Importing webpage as pdf in DTPO strange behavior

Hello to Everyone,

Searched through the forum plus purchased a Take Control eBook on DTPO and still haven’t seen any mention of this…

When I import a webpage as PDF, the PDF ends up huge or the formatting is off depending on how I import.

Through both Safari and Chrome when I use the bookmarklet I end up with a PDF 1246 x 3875 pixel (that’s just one example… It varies between 1200+ x 3500+ pixels).

Copying the same URL into DevonAgent then converting to PDF gives me similar results.

If I drag the URL as a bookmark into the Sorter and later convert to PDF I end up with something in the range of 1000+ x 1700+ pixel.

The above are all viewable within DTPO but Preview and other PDF viewers\editors become useless.

If I use the “Save PDF to DevonThink PRO.scpt” via the print drop down menu, I end up with 612 X 792 pixels same as “Print to PDF” through OSX.

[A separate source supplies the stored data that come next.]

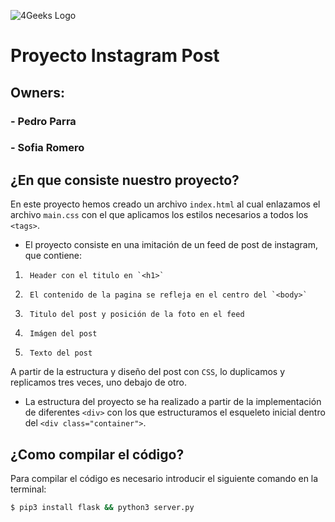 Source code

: ![4Geeks Logo](https://4geeksacademy.com//images/4geeks-logo.png)
# Proyecto Instagram Post
## Owners:
### 	- Pedro Parra
### 	- Sofia Romero
## ¿En que consiste nuestro proyecto?

En este proyecto hemos creado un archivo `index.html` al cual enlazamos el archivo `main.css` con el que aplicamos los estilos necesarios a todos los `<tags>`.

- El proyecto consiste en una imitación de un feed de post de instagram, que contiene:

1. 		Header con el titulo en `<h1>`
2. 		El contenido de la pagina se refleja en el centro del `<body>`
3. 	 	Titulo del post y posición de la foto en el feed
4. 		Imágen del post
5. 		Texto del post 

A partir de la estructura y diseño del post con ``CSS``, lo duplicamos y replicamos tres veces, uno debajo de otro.

- La estructura del proyecto se ha realizado a partir de la implementación de diferentes `<div>` con los que estructuramos el esqueleto inicial dentro del `<div class="container">`.
## ¿Como compilar el código?
Para compilar el código es necesario introducir el siguiente comando en la terminal:
```sh
$ pip3 install flask && python3 server.py
```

Using DTPO v.2.3 on OSX 10.6.8

Since I’m on the topic I was hoping someone might be able to answer 2 more questions.

  1. Is there a way to change what app the “open in external editor or viewer” toolbar shortcut accesses ?

  2. When I print webpages from this (among other) forums the formatting is lost and I get text on top of text… I realize that’s a question better left to another forum but seeing as how informative this forum has been ( can’t wait to get these posts into DTPO !!!) I figured I’d ask…

If there’s no easy solution to number 3 would the following thread be the easiest work around?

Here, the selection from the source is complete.